Les mots, la voix même, lui manquaient mais elle restait, dans toutes les situations, une personne méticuleuse : elle ramassa son sac de déchets et tout en gardant les yeux fixés sur le cadavre qu’elle venait de faire surgir de sa boîte, elle s’approcha doucement de la seconde poubelle et en ouvrit précautionneusement le battant. Son regard quitta un instant le visage congestionné de Lucille d’Albret pour jeter un vif coup d’œil dans le conteneur : elle fut presque déçue de voir qu’il était vide. Doucement, elle fit glisser son sac à l’intérieur tout en maintenant sa vigilance à l’égard de la morte comme si elle n’écartait pas la possibilité de voir cette dernière lui saisir brusquement le bras pour l’empêcher de se débarrasser de son paquet. Elle sentait maintenant refluer tous les sentiments contradictoires qui l’avaient empêchée de hurler. Simplement, elle n’en avait plus envie car un étrange calme l’avait envahi. Et ce fut presque avec un certain amusement qu’elle se rendit compte que sa main droite s’était lentement approchée du visage tuméfié de Lucille d’Albret et que ses doigts étaient en train de relever délicatement une mèche de cheveux bruns qui tombait sur le front de la jeune femme. Des yeux exorbités la fixèrent alors de ce regard accusateur et effrayant des gens qui sont morts dans la violence.

Cette fois, les mille sentiments contradictoires n’eurent pas le temps de se rassembler au fond de sa gorge et elle hurla. Pendant un moment, elle eut l’impression qu’il y avait quelqu’un d’autre qui criait à ses côtés, tant ses hurlements rebondissaient de toutes parts dans le local exigu. Comme les cheveux qu’elle venait d’écarter retombaient peu à peu sur le visage de Lucille, elle crut que cette dernière se redressait. C’en fut trop pour Daphné qui croyait pourtant avoir toujours été une personne très courageuse (elle traversait même assez régulièrement les rues hors des passages piétons) : dans ce moment de grande confusion, elle retrouva une vivacité presque oubliée pour courir hors du local poubelle et s’engouffrer dans le hall de l’immeuble en continuant à crier à pleins poumons.

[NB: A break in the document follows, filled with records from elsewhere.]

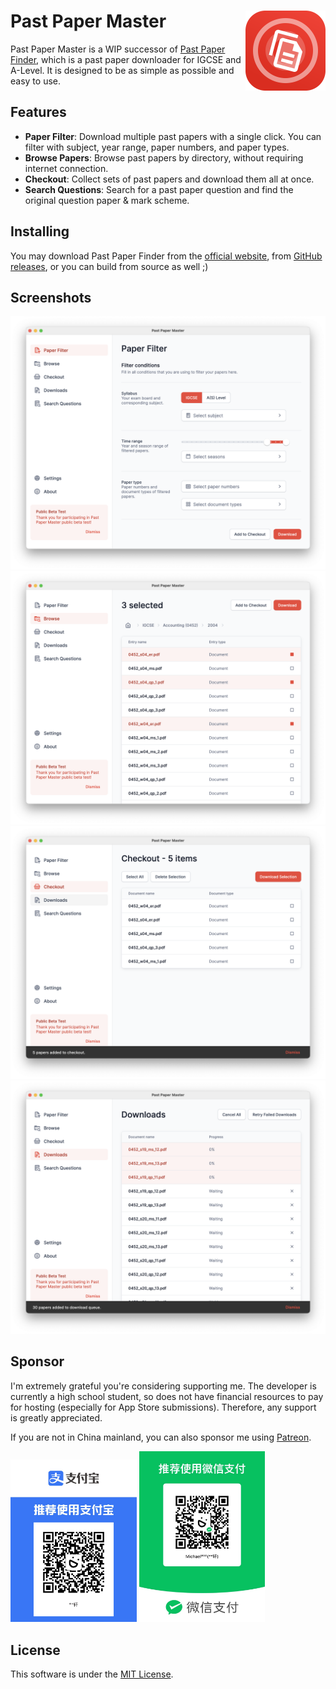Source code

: <h1>Past Paper Master<img src="markdown/appicon-rounded.png" alt="App Icon" width="128" align="right"/></h1>

Past Paper Master is a WIP successor of [Past Paper Finder](https://github.com/SCIEDEV/PastPaperFinder), which is a past paper downloader for IGCSE and A-Level. It is designed to be as simple as possible and easy to use.

## Features

- **Paper Filter**:
  Download multiple past papers with a single click. You can filter with subject, year range, paper numbers, and paper types.
- **Browse Papers**:
  Browse past papers by directory, without requiring internet connection.
- **Checkout**:
  Collect sets of past papers and download them all at once.
- **Search Questions**:
  Search for a past paper question and find the original question paper & mark scheme.

## Installing

You may download Past Paper Finder from the [official website](https://ppm-mu.vercel.app/), from [GitHub releases](https://github.com/SCIEDEV/PastPaperMaster/releases), or you can build from source as well ;)

## Screenshots

<img src="markdown/s1.png" alt="Screenshot 1" width="512"/></h1>
<img src="markdown/s2.png" alt="Screenshot 2" width="512"/></h1>
<img src="markdown/s3.png" alt="Screenshot 3" width="512"/></h1>
<img src="markdown/s4.png" alt="Screenshot 4" width="512"/></h1>


## Sponsor

I'm extremely grateful you're considering supporting me. The developer is currently a high school student, so does not have financial resources to pay for hosting (especially for App Store submissions). Therefore, any support is greatly appreciated.

If you are not in China mainland, you can also sponsor me using [Patreon](https://patreon.com/Micfong).
<p float="left">
<img src="markdown/alipay.jpg" alt="Alipay sponsoring" width="40%"/>
<img src="markdown/wechatpay.jpg" alt="WeChat sponsoring" width="40%"/>
</p>

## License

This software is under the [MIT License](LICENSE).
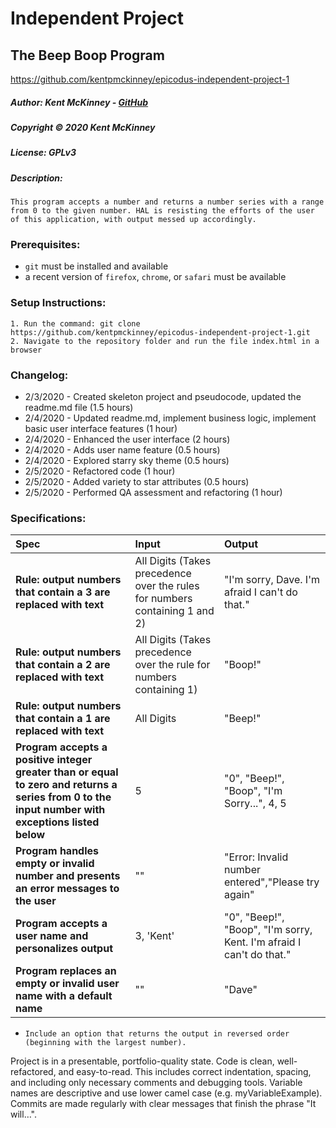 # Independent Project
## The Beep Boop Program
https://github.com/kentpmckinney/epicodus-independent-project-1

##### Author: Kent McKinney - [GitHub](https://github.com/kentpmckinney)
##### Copyright &copy; 2020 Kent McKinney
##### License: GPLv3
##### Description:

``This program accepts a number and returns a number series with a range from 0 to the given number. HAL is resisting the efforts of the user of this application, with output messed up accordingly.``

### Prerequisites:
* ``git`` must be installed and available
* a recent version of ``firefox``, ``chrome``, or ``safari`` must be available

### Setup Instructions:
    1. Run the command: git clone https://github.com/kentpmckinney/epicodus-independent-project-1.git
    2. Navigate to the repository folder and run the file index.html in a browser

### Changelog:
* 2/3/2020 - Created skeleton project and pseudocode, updated the readme.md file (1.5 hours)
* 2/4/2020 - Updated readme.md, implement business logic, implement basic user interface features (1 hour)
* 2/4/2020 - Enhanced the user interface (2 hours)
* 2/4/2020 - Adds user name feature (0.5 hours)
* 2/4/2020 - Explored starry sky theme (0.5 hours)
* 2/5/2020 - Refactored code (1 hour)
* 2/5/2020 - Added variety to star attributes (0.5 hours)
* 2/5/2020 - Performed QA assessment and refactoring (1 hour)


### Specifications:

| Spec | Input | Output |
| :------------- | :------------- | :------------- |
| **Rule: output numbers that contain a 3 are replaced with text** | All Digits (Takes precedence over the rules for numbers containing 1 and 2) | "I'm sorry, Dave. I'm afraid I can't do that." |
| **Rule: output numbers that contain a 2 are replaced with text** | All Digits (Takes precedence over the rule for numbers containing 1) | "Boop!" |
| **Rule: output numbers that contain a 1 are replaced with text** | All Digits | "Beep!" |
| **Program accepts a positive integer greater than or equal to zero and returns a series from 0 to the input number with exceptions listed below** | 5 | "0", "Beep!", "Boop", "I'm Sorry...", 4, 5 |
| **Program handles empty or invalid number and presents an error messages to the user** | "" | "Error: Invalid number entered","Please try again" |
| **Program accepts a user name and personalizes output** | 3, 'Kent' | "0", "Beep!", "Boop", "I'm sorry, Kent. I'm afraid I can't do that." |
| **Program replaces an empty or invalid user name with a default name** | "" | "Dave" |


* `Include an option that returns the output in reversed order (beginning with the largest number).`

Project is in a presentable, portfolio-quality state.
Code is clean, well-refactored, and easy-to-read. This includes correct indentation, spacing, and including only necessary comments and debugging tools.
Variable names are descriptive and use lower camel case (e.g. myVariableExample).
Commits are made regularly with clear messages that finish the phrase "It will…".


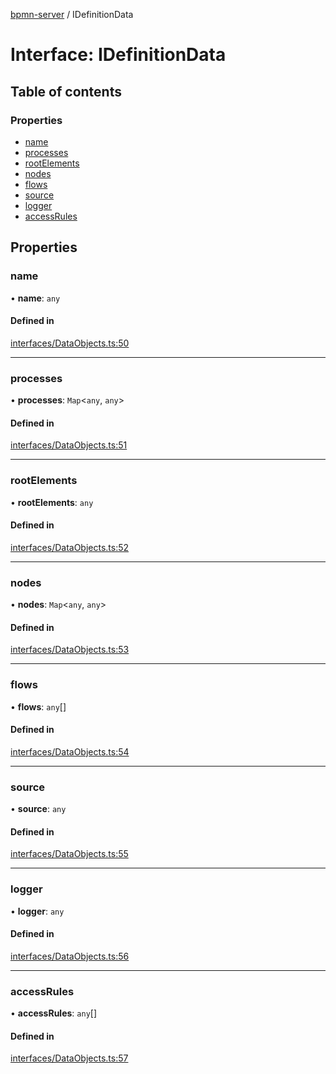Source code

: [bpmn-server](../readme.md) / IDefinitionData

# Interface: IDefinitionData

## Table of contents

### Properties

- [name](IDefinitionData.md#name)
- [processes](IDefinitionData.md#processes)
- [rootElements](IDefinitionData.md#rootelements)
- [nodes](IDefinitionData.md#nodes)
- [flows](IDefinitionData.md#flows)
- [source](IDefinitionData.md#source)
- [logger](IDefinitionData.md#logger)
- [accessRules](IDefinitionData.md#accessrules)

## Properties

### name

• **name**: `any`

#### Defined in

[interfaces/DataObjects.ts:50](https://github.com/bpmnServer/bpmn-server/blob/d8a5b7d/src/interfaces/DataObjects.ts#L50)

___

### processes

• **processes**: `Map`\<`any`, `any`\>

#### Defined in

[interfaces/DataObjects.ts:51](https://github.com/bpmnServer/bpmn-server/blob/d8a5b7d/src/interfaces/DataObjects.ts#L51)

___

### rootElements

• **rootElements**: `any`

#### Defined in

[interfaces/DataObjects.ts:52](https://github.com/bpmnServer/bpmn-server/blob/d8a5b7d/src/interfaces/DataObjects.ts#L52)

___

### nodes

• **nodes**: `Map`\<`any`, `any`\>

#### Defined in

[interfaces/DataObjects.ts:53](https://github.com/bpmnServer/bpmn-server/blob/d8a5b7d/src/interfaces/DataObjects.ts#L53)

___

### flows

• **flows**: `any`[]

#### Defined in

[interfaces/DataObjects.ts:54](https://github.com/bpmnServer/bpmn-server/blob/d8a5b7d/src/interfaces/DataObjects.ts#L54)

___

### source

• **source**: `any`

#### Defined in

[interfaces/DataObjects.ts:55](https://github.com/bpmnServer/bpmn-server/blob/d8a5b7d/src/interfaces/DataObjects.ts#L55)

___

### logger

• **logger**: `any`

#### Defined in

[interfaces/DataObjects.ts:56](https://github.com/bpmnServer/bpmn-server/blob/d8a5b7d/src/interfaces/DataObjects.ts#L56)

___

### accessRules

• **accessRules**: `any`[]

#### Defined in

[interfaces/DataObjects.ts:57](https://github.com/bpmnServer/bpmn-server/blob/d8a5b7d/src/interfaces/DataObjects.ts#L57)
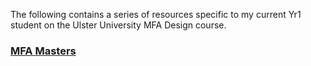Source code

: The following contains a series of resources specific to my current Yr1 student on the Ulster University MFA Design course.

### [MFA Masters](mfa.md)
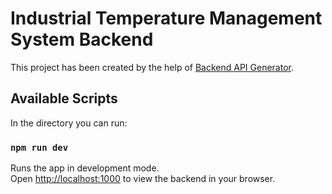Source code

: # Industrial Temperature Management System Backend

This project has been created by the help of [Backend API Generator]("https://www.npmjs.com/package/bapig").

## Available Scripts

In the directory you can run:

### `npm run dev`

Runs the app in development mode.\
Open [http://localhost:1000](http://localhost:1000) to view the backend in your browser.
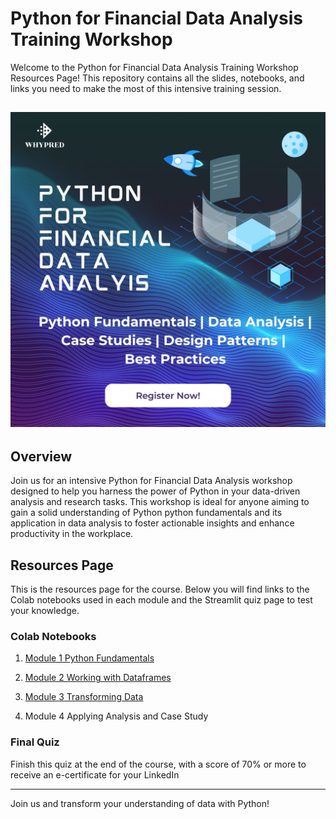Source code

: # Python for Financial Data Analysis Training Workshop

Welcome to the Python for Financial Data Analysis Training Workshop Resources Page! This repository contains all the slides, notebooks, and links you need to make the most of this intensive training session.

## ![Workshop Banner](./banner.png)

## Overview

Join us for an intensive Python for Financial Data Analysis workshop designed to help you harness the power of Python in your data-driven analysis and research tasks. This workshop is ideal for anyone aiming to gain a solid understanding of Python python fundamentals and its application in data analysis to foster actionable insights and enhance productivity in the workplace.

## Resources Page

This is the resources page for the course. Below you will find links to the Colab notebooks used in each module and the Streamlit quiz page to test your knowledge.

### Colab Notebooks
1. [Module 1 Python Fundamentals](https://colab.research.google.com/drive/1L_vHfGY5nu4gYStQ7r6QiOwwnsUH3kVo?usp=sharing)

2. [Module 2 Working with Dataframes](https://colab.research.google.com/drive/1hfuC2GoSk-7s31rutV05ars0JEJw-eqw?usp=sharing)

3. [Module 3 Transforming Data](https://colab.research.google.com/drive/1M-FvaF8SSoAAgMYxpkorNAcwUojH9Gz7?usp=sharing)

4. Module 4 Applying Analysis and Case Study

### Final Quiz
Finish this quiz at the end of the course, with a score of 70% or more to receive an e-certificate for your LinkedIn 

---

Join us and transform your understanding of data with Python!

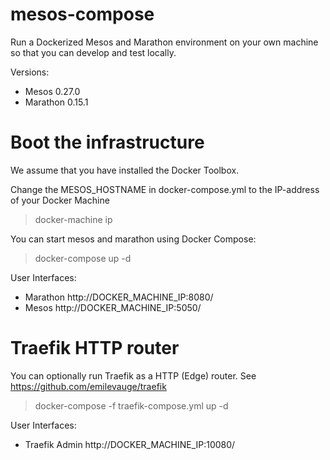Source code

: # mesos-compose
Run a Dockerized Mesos and Marathon environment on your own machine so that you can develop and test locally.

Versions:

* Mesos 0.27.0
* Marathon 0.15.1

# Boot the infrastructure
We assume that you have installed the Docker Toolbox.

Change the MESOS_HOSTNAME in docker-compose.yml to the IP-address of your Docker Machine

> docker-machine ip

You can start mesos and marathon using Docker Compose:

> docker-compose up -d

User Interfaces:

* Marathon http://DOCKER_MACHINE_IP:8080/
* Mesos http://DOCKER_MACHINE_IP:5050/

# Traefik HTTP router

You can optionally run Traefik as a HTTP (Edge) router. See https://github.com/emilevauge/traefik

> docker-compose -f traefik-compose.yml up -d

User Interfaces:
* Traefik Admin http://DOCKER_MACHINE_IP:10080/
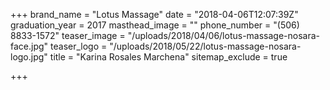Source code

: +++
brand_name = "Lotus Massage"
date = "2018-04-06T12:07:39Z"
graduation_year = 2017
masthead_image = ""
phone_number = "(506) 8833-1572"
teaser_image = "/uploads/2018/04/06/lotus-massage-nosara-face.jpg"
teaser_logo = "/uploads/2018/05/22/lotus-massage-nosara-logo.jpg"
title = "Karina Rosales Marchena"
sitemap_exclude = true

+++
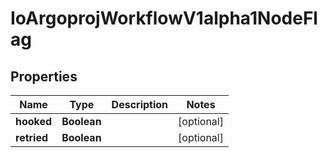 

# IoArgoprojWorkflowV1alpha1NodeFlag


## Properties

Name | Type | Description | Notes
------------ | ------------- | ------------- | -------------
**hooked** | **Boolean** |  |  [optional]
**retried** | **Boolean** |  |  [optional]




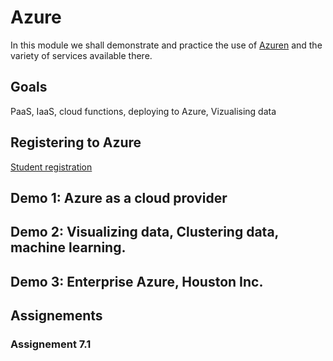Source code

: # Azure

In this module we shall demonstrate and practice the use of [Azuren](https://azure.microsoft.com/) and the variety of services available there.

## Goals

PaaS, IaaS, cloud functions, deploying to Azure, Vizualising data

## Registering to Azure 

[Student registration](https://azure.microsoft.com/en-us/free/students/)

## Demo 1: Azure as a cloud provider

<!--
-Millainen ubuntuserveri voidaan pystyttää.
-Jos deployaisi helsingin kaupungin dataa hakevan sovelluksen Azureen? Voitaisiin näyttää mikropalvelun deployaaminen.
-dokkerointi
-pilvifunktiot
-> Tällä saisi näytettyä mitä on PaaS & IaaS.
-->

## Demo 2: Visualizing data, Clustering data, machine learning.

<!--
https://azure.microsoft.com/en-us/services/machine-learning/
https://docs.microsoft.com/en-us/azure/machine-learning/studio-module-reference/machine-learning-initialize-model-clustering (klusterointimoduuli yleinen)
https://docs.microsoft.com/en-us/azure/machine-learning/studio-module-reference/k-means-clustering (k-means, moduuli)
https://docs.microsoft.com/en-us/azure/machine-learning/studio-module-reference/assign-data-to-clusters (assign new data to clusters, after training)
https://docs.microsoft.com/en-us/azure/machine-learning/algorithm-module-reference/k-means-clustering (algoritmi)
-->

## Demo 3: Enterprise Azure, Houston Inc.

## Assignements

### Assignement 7.1
<!--Pieni laajennus Teemun demoon. Mietitään mikä voisi olla fiksua omana palvelunaan (esim tapahtuman lähellä olevien bussipysäkkien näyttäminen..).
-->

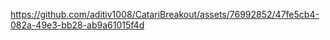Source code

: 

https://github.com/aditiv1008/CatariBreakout/assets/76992852/47fe5cb4-082a-49e3-bb28-ab9a61015f4d

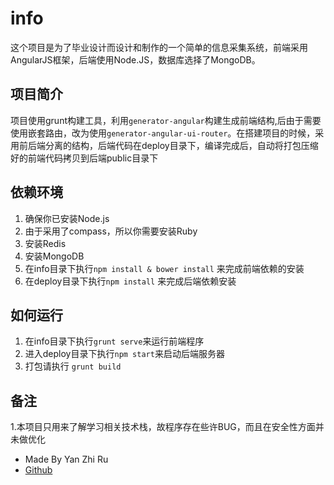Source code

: # info

这个项目是为了毕业设计而设计和制作的一个简单的信息采集系统，前端采用AngularJS框架，后端使用Node.JS，数据库选择了MongoDB。

## 项目简介

项目使用grunt构建工具，利用`generator-angular`构建生成前端结构,后由于需要使用嵌套路由，改为使用`generator-angular-ui-router`。在搭建项目的时候，采用前后端分离的结构，后端代码在deploy目录下，编译完成后，自动将打包压缩好的前端代码拷贝到后端public目录下

## 依赖环境

1. 确保你已安装Node.js
2. 由于采用了compass，所以你需要安装Ruby
3. 安装Redis
4. 安装MongoDB
5. 在info目录下执行`npm install & bower install` 来完成前端依赖的安装
6. 在deploy目录下执行`npm install` 来完成后端依赖安装

## 如何运行

1. 在info目录下执行`grunt serve`来运行前端程序
2. 进入deploy目录下执行`npm start`来启动后端服务器
3. 打包请执行 `grunt build`

## 备注
  1.本项目只用来了解学习相关技术栈，故程序存在些许BUG，而且在安全性方面并未做优化


* Made By Yan Zhi Ru
* [Github](https://github.com/ZhiRuYan/info)


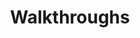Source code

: ---
title: "Walkthroughs"
description: "The walkthroughs of machines/challenges/CTFs I attend reside here."
layout: "blogs"
---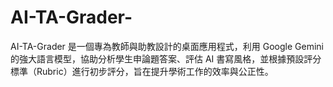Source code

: # AI-TA-Grader-
AI-TA-Grader 是一個專為教師與助教設計的桌面應用程式，利用 Google Gemini 的強大語言模型，協助分析學生申論題答案、評估 AI 書寫風格，並根據預設評分標準（Rubric）進行初步評分，旨在提升學術工作的效率與公正性。
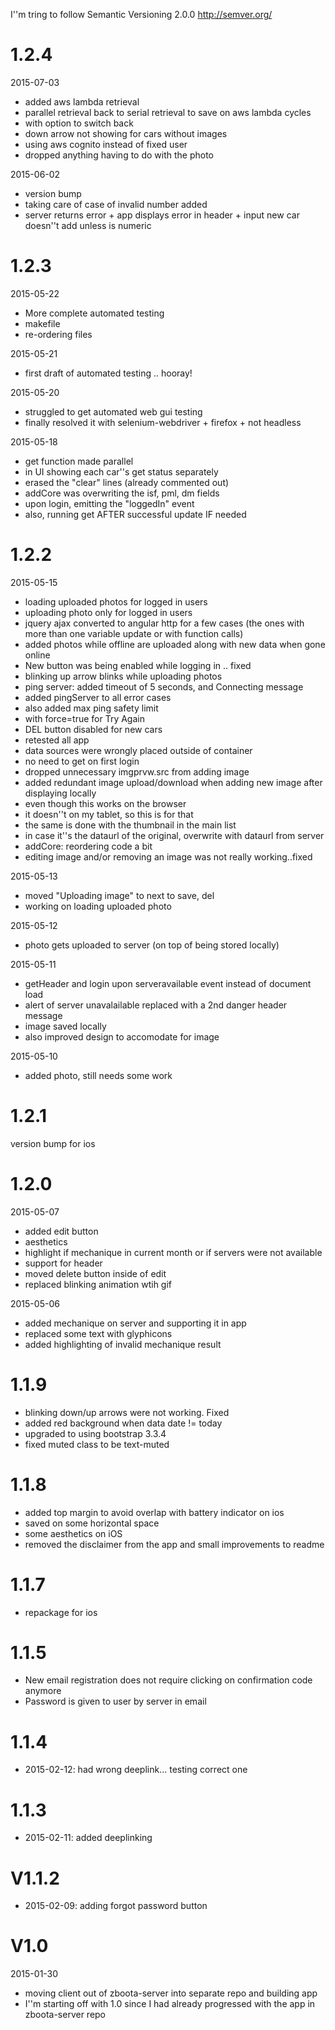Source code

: I''m tring to follow Semantic Versioning 2.0.0
http://semver.org/

# 1.2.4
2015-07-03
* added aws lambda retrieval
* parallel retrieval back to serial retrieval to save on aws lambda cycles
 * with option to switch back
* down arrow not showing for cars without images
* using aws cognito instead of fixed user
* dropped anything having to do with the photo

2015-06-02
* version bump
* taking care of case of invalid number added
 * server returns error + app displays error in header + input new car doesn''t add unless is numeric

# 1.2.3
2015-05-22
* More complete automated testing
* makefile
* re-ordering files

2015-05-21
* first draft of automated testing .. hooray!

2015-05-20
* struggled to get automated web gui testing
* finally resolved it with selenium-webdriver + firefox + not headless

2015-05-18
* get function made parallel
 * in UI showing each car''s get status separately
* erased the "clear" lines (already commented out)
* addCore was overwriting the isf, pml, dm fields
* upon login, emitting the "loggedIn" event
 * also, running get AFTER successful update IF needed

# 1.2.2
2015-05-15
* loading uploaded photos for logged in users
* uploading photo only for logged in users
* jquery ajax converted to angular http for a few cases (the ones with more than one variable update or with function calls)
* added photos while offline are uploaded along with new data when gone online
* New button was being enabled while logging in .. fixed
* blinking up arrow blinks while uploading photos
* ping server: added timeout of 5 seconds, and Connecting message
* added pingServer to all error cases
 * also added max ping safety limit
 * with force=true for Try Again
* DEL button disabled for new cars
* retested all app
* data sources were wrongly placed outside of container
* no need to get on first login
* dropped unnecessary imgprvw.src from adding image
* added redundant image upload/download when adding new image after displaying locally
 * even though this works on the browser
 * it doesn''t on my tablet, so this is for that
 * the same is done with the thumbnail in the main list
  * in case it''s the dataurl of the original, overwrite with dataurl from server
* addCore: reordering code a bit
* editing image and/or removing an image was not really working..fixed

2015-05-13
* moved "Uploading image" to next to save, del
* working on loading uploaded photo

2015-05-12
* photo gets uploaded to server (on top of being stored locally)

2015-05-11
* getHeader and login upon serveravailable event instead of document load
* alert of server unavalailable replaced with a 2nd danger header message
* image saved locally
* also improved design to accomodate for image

2015-05-10
* added photo, still needs some work

# 1.2.1
version bump for ios

# 1.2.0
2015-05-07
* added edit button
* aesthetics
* highlight if mechanique in current month or if servers were not available
* support for header
* moved delete button inside of edit
* replaced blinking animation wtih gif

2015-05-06
* added mechanique on server and supporting it in app
* replaced some text with glyphicons
* added highlighting of invalid mechanique result

# 1.1.9
* blinking down/up arrows were not working. Fixed
* added red background when data date != today
* upgraded to using bootstrap 3.3.4
* fixed muted class to be text-muted

# 1.1.8
* added top margin to avoid overlap with battery indicator on ios
* saved on some horizontal space
* some aesthetics on iOS
* removed the disclaimer from the app and small improvements to readme

# 1.1.7
* repackage for ios

# 1.1.5
* New email registration does not require clicking on confirmation code anymore
* Password is given to user by server in email

# 1.1.4
* 2015-02-12: had wrong deeplink... testing correct one

# 1.1.3
* 2015-02-11: added deeplinking

# V1.1.2
* 2015-02-09: adding forgot password button

# V1.0
2015-01-30
* moving client out of zboota-server into separate repo and building app
* I''m starting off with 1.0 since I had already progressed with the app in zboota-server repo
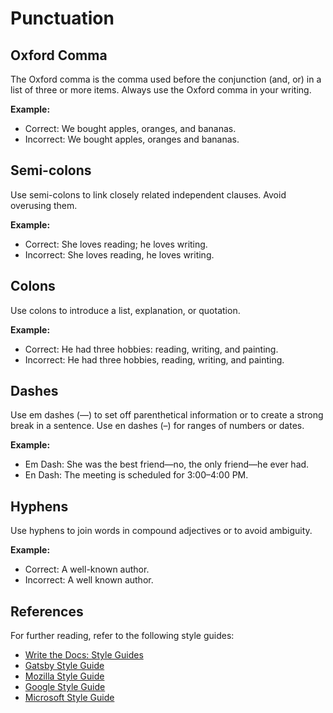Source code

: # Punctuation

## Oxford Comma
The Oxford comma is the comma used before the conjunction (and, or) in a list of three or more items. Always use the Oxford comma in your writing.

**Example:**
- Correct: We bought apples, oranges, and bananas.
- Incorrect: We bought apples, oranges and bananas.

## Semi-colons
Use semi-colons to link closely related independent clauses. Avoid overusing them.

**Example:**
- Correct: She loves reading; he loves writing.
- Incorrect: She loves reading, he loves writing.

## Colons
Use colons to introduce a list, explanation, or quotation.

**Example:**
- Correct: He had three hobbies: reading, writing, and painting.
- Incorrect: He had three hobbies, reading, writing, and painting.

## Dashes
Use em dashes (—) to set off parenthetical information or to create a strong break in a sentence. Use en dashes (–) for ranges of numbers or dates.

**Example:**
- Em Dash: She was the best friend—no, the only friend—he ever had.
- En Dash: The meeting is scheduled for 3:00–4:00 PM.

## Hyphens
Use hyphens to join words in compound adjectives or to avoid ambiguity.

**Example:**
- Correct: A well-known author.
- Incorrect: A well known author.

## References
For further reading, refer to the following style guides:
- [Write the Docs: Style Guides](https://www.writethedocs.org/guide/writing/style-guides/)
- [Gatsby Style Guide](https://www.gatsbyjs.com/contributing/gatsby-style-guide/)
- [Mozilla Style Guide](https://developer.mozilla.org/en-US/docs/MDN/Writing_guidelines/Writing_style_guide)
- [Google Style Guide](https://developers.google.com/style)
- [Microsoft Style Guide](https://learn.microsoft.com/en-us/style-guide/welcome/)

Curieusement, elle ne rentra pas dans l’appartement qu’elle occupait avec son mari au rez-de-chaussée et dont elle avait laissé la porte entrebâillée. Laisser la porte ouverte n’était évidemment pas un oubli de sa part : elle agissait toujours de la sorte lorsqu’elle allait jeter son sac poubelle car ça n’était toujours qu’une question de quelques secondes, le temps d’aller et venir. Il n’y avait vraiment aucun risque. Et ce matin-là, il n’y avait évidemment aucun signe avant coureur qui aurait pu lui faire penser qu’il en irait autrement. Elle aurait donc dû se précipiter dans son appartement et refermer la porte derrière elle aussi vite que possible. Pourtant elle n’en fit rien et resta à crier au bas de l’escalier qui menait aux étages, derrière la porte d’entrée de l’immeuble. Ses cris résonnaient étrangement dans le hall comme une sirène d’alarme mais avec une tonalité moins métallique.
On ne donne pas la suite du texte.